## [TO DO]
Could you reproduce the entries exactly, omitting every picture?

++++++++++

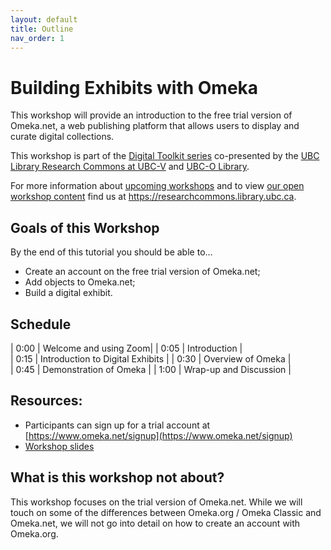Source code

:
 ```yaml
---
layout: default
title: Outline
nav_order: 1
---
```


# Building Exhibits with Omeka
This workshop will provide an introduction to the free trial version of Omeka.net, a web publishing platform that allows users to display and curate digital collections.

This workshop is part of the <a href="https://libcal.library.ubc.ca/calendar/vancouver/?t=g&q=Digital%20toolkit&cid=7544&cal=7544&inc=0">Digital Toolkit series</a> co-presented by the <a href="https://researchcommons.library.ubc.ca/">UBC Library Research Commons at UBC-V</a>  and <a href="https://library.ok.ubc.ca/">UBC-O Library</a>.

For more information about [upcoming workshops](https://researchcommons.library.ubc.ca/events/) and to view [our open workshop content](https://researchcommons.library.ubc.ca/oer/) find us at <a href="
https://researchcommons.library.ubc.ca">https://researchcommons.library.ubc.ca</a>.

## Goals of this Workshop

By the end of this tutorial you should be able to…
* Create an account on the free trial version of Omeka.net;
* Add objects to Omeka.net;
* Build a digital exhibit.   

## Schedule

| 0:00 | Welcome and using Zoom|
| 0:05 | Introduction |  
| 0:15 | Introduction to Digital Exhibits |
| 0:30 | Overview of Omeka |   
| 0:45 | Demonstration of Omeka |
| 1:00 | Wrap-up and Discussion |

## Resources:
* Participants can sign up for a trial account at [https://www.omeka.net/signup](https://www.omeka.net/signup)
* [Workshop slides](https://docs.google.com/presentation/d/1e0hIIRb7OBR9xs0uH-3sj2_mUTsl0J2IoRvyY8jH3BU/edit?usp=sharing)

## What is this workshop not about?

This workshop focuses on the trial version of Omeka.net. While we will touch on some of the differences between Omeka.org / Omeka Classic and Omeka.net, we will not go into detail on how to create an account with Omeka.org.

++++++++++

## [ANSWER BOX]
Source code

:
 ```yaml
---
layout: default
title: Outline
nav_order: 1
---
```


# Building Exhibits with Omeka
This workshop will provide an introduction to the free trial version of Omeka.net, a web publishing platform that allows users to display and curate digital collections.

This workshop is part of the <a href="https://libcal.library.ubc.ca/calendar/vancouver/?t=g&q=Digital%20toolkit&cid=7544&cal=7544&inc=0">Digital Toolkit series</a> co-presented by the <a href="https://researchcommons.library.ubc.ca/">UBC Library Research Commons at UBC-V</a>  and <a href="https://library.ok.ubc.ca/">UBC-O Library</a>.

For more information about [upcoming workshops](https://researchcommons.library.ubc.ca/events/) and to view [our open workshop content](https://researchcommons.library.ubc.ca/oer/) find us at <a href="
https://researchcommons.library.ubc.ca">https://researchcommons.library.ubc.ca</a>.

## Goals of this Workshop

By the end of this tutorial you should be able to…
* Create an account on the free trial version of Omeka.net;
* Add objects to Omeka.net;
* Build a digital exhibit.   

## Schedule

| 0:00 | Welcome and using Zoom|
| 0:05 | Introduction |  
| 0:15 | Introduction to Digital Exhibits |
| 0:30 | Overview of Omeka |   
| 0:45 | Demonstration of Omeka |
| 1:00 | Wrap-up and Discussion |

## Resources:
* Participants can sign up for a trial account at [https://www.omeka.net/signup](https://www.omeka.net/signup)
* [Workshop slides](https://docs.google.com/presentation/d/1e0hIIRb7OBR9xs0uH-3sj2_mUTsl0J2IoRvyY8jH3BU/edit?usp=sharing)

## What is this workshop not about?

This workshop focuses on the trial version of Omeka.net. While we will touch on some of the differences between Omeka.org / Omeka Classic and Omeka.net, we will not go into detail on how to create an account with Omeka.org.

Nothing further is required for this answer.